Accepting the Gifts
I really don’t know what possessed me to do it. Earlier in the day, my wife had mentioned something that rankled me. I didn’t want to deal with it, and even when I did face it, I didn’t know what to do with it. Whether I faced it or not, though, this thing left a gnawing at the back of my heart, this anxiety that wouldn’t go away and sapped the life out of everything else I did. This anxiety flavored everything that I tried from writing emails to reading to prayer to watching old sci-fi television shows. I just wanted it to go away.
I didn’t think about it, even after that other post, but I had been given a gift. I didn’t want it. I didn’t ask for it. But I got it, and I was trying to get it away from me. This wasn’t something that was given to me; this was something that just happened to me! Right? Well, I suppose they’re sort of the same thing if you really believe in a sovereign God.
I suppose I should go back and note the fact that not everything is a gift from God. God doesn’t send everything that happens, but He does allow everything that happens. We live in a fallen world where fallen creatures and a fallen nature are destructive, and sometimes what we are given is from those sources, and it can be destructive in a way that we are not capable of dealing with. However, that’s not everyday experience. We can live under anxiety and stress. We can live with colds and lost jobs and insults. Those things aren’t ultimately destructive. And those are the things that God can use. Those are the gifts.

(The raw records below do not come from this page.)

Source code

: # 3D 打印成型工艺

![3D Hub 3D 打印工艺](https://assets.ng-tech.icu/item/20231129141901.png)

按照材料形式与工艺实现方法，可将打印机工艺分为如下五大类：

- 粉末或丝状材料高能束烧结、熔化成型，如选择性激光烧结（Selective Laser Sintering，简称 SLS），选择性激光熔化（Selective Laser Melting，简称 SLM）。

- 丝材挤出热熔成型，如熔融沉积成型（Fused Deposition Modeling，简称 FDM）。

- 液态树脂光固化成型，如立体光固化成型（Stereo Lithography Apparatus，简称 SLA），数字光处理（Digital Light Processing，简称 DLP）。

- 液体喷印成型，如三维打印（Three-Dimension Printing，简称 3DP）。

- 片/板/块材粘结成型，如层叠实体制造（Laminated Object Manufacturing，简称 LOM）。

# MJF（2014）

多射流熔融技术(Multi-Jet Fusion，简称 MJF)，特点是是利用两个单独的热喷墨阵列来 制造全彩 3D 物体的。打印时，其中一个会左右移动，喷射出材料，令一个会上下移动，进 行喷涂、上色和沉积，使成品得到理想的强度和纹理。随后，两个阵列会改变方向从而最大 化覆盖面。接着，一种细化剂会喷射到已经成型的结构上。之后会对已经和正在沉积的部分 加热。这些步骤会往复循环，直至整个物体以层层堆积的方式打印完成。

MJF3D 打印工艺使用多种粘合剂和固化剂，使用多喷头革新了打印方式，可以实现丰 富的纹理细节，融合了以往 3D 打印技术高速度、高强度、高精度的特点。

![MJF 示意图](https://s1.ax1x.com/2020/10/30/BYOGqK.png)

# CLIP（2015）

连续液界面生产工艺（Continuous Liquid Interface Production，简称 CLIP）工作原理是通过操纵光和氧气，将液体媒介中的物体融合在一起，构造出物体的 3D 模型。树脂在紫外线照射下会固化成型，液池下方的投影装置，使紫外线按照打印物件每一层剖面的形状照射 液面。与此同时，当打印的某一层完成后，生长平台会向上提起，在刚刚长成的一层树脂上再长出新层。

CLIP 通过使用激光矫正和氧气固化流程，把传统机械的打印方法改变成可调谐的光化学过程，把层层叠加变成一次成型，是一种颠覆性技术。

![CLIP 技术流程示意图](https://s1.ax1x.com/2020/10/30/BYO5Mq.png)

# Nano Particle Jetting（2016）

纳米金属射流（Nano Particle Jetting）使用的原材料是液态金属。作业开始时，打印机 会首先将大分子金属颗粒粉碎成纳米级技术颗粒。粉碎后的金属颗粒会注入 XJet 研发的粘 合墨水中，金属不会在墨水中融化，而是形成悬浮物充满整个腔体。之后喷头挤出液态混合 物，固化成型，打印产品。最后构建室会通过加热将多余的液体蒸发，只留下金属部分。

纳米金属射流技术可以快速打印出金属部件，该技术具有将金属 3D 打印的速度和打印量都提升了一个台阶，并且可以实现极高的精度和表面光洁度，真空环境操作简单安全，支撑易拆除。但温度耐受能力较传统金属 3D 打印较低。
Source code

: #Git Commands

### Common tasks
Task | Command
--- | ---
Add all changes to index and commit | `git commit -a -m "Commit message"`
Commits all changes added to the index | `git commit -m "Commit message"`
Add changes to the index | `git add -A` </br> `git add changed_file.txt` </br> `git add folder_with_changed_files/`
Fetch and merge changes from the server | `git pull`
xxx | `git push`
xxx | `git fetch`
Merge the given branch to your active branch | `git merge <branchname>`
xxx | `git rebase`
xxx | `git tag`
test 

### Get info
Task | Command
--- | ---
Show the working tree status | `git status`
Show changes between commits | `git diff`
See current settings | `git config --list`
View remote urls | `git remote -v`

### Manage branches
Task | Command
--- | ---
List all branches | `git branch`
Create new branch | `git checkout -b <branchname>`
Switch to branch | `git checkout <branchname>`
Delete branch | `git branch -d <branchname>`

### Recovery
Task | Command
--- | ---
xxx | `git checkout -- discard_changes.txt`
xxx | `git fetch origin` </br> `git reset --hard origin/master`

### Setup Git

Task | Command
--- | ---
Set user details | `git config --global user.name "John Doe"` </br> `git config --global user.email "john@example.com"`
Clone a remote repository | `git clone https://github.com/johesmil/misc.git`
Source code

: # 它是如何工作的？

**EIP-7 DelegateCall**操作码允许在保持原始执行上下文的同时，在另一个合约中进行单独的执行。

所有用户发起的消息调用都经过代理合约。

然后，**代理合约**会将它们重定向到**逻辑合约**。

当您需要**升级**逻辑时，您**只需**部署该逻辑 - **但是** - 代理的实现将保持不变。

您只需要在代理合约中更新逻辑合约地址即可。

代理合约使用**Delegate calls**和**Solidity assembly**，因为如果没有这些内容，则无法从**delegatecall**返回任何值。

Like I said, I don’t know what possessed me. I was in the kitchen, still feeling anxious and troubled, and all of the sudden, I found myself praying. I can’t even remember why. I think I may have just been reading through a noon devotional, but I honestly can’t recall. Whatever the impetus, I’ll chock it up to the Holy Spirit. There in the kitchen, I suddenly started thanking God, and the words that came out of my mouth were to thank Him for even the anxiety that was running through me because I knew that whatever it was, He was using it for something worthwhile and I trusted Him for that. I had hardly finished the sentence before a wave of emotion washed over me, and I just sat down on the floor, crying a bit and letting whatever it was run through me. And when I stood up again, the anxiety was gone.
Somehow, in the middle of things, I accepted the anxiety. I didn’t try to get rid of it or deny it. I just accepted that even though I didn’t like it and didn’t want it, I’d take it. I didn’t want the gift, and I didn’t even really see the gift as something from God in that moment, but I decided to accept it anyway. And in the act of acceptance, the unwanted gift became… well, perhaps not wanted, but at least okay. And maybe that was what was behind it in the first place – to remind me to accept whatever comes from the Father’s hand. Godliness with contentment is great gain, or so they say. I suppose by “they”, I mean Paul. (Does he count as a “they”?)
“Every good good thing given and every perfect gift is from above, coming down from the Father of lights.” (Jas. 1:17, NASB) But just because it’s given doesn’t mean that it’s accepted. Though we are not the ones who bring about our spiritual formation, we do play a part in it, and much of that part is accepting what God is working in our souls. I suppose this was just a reminder that that includes the parts we don’t want or like.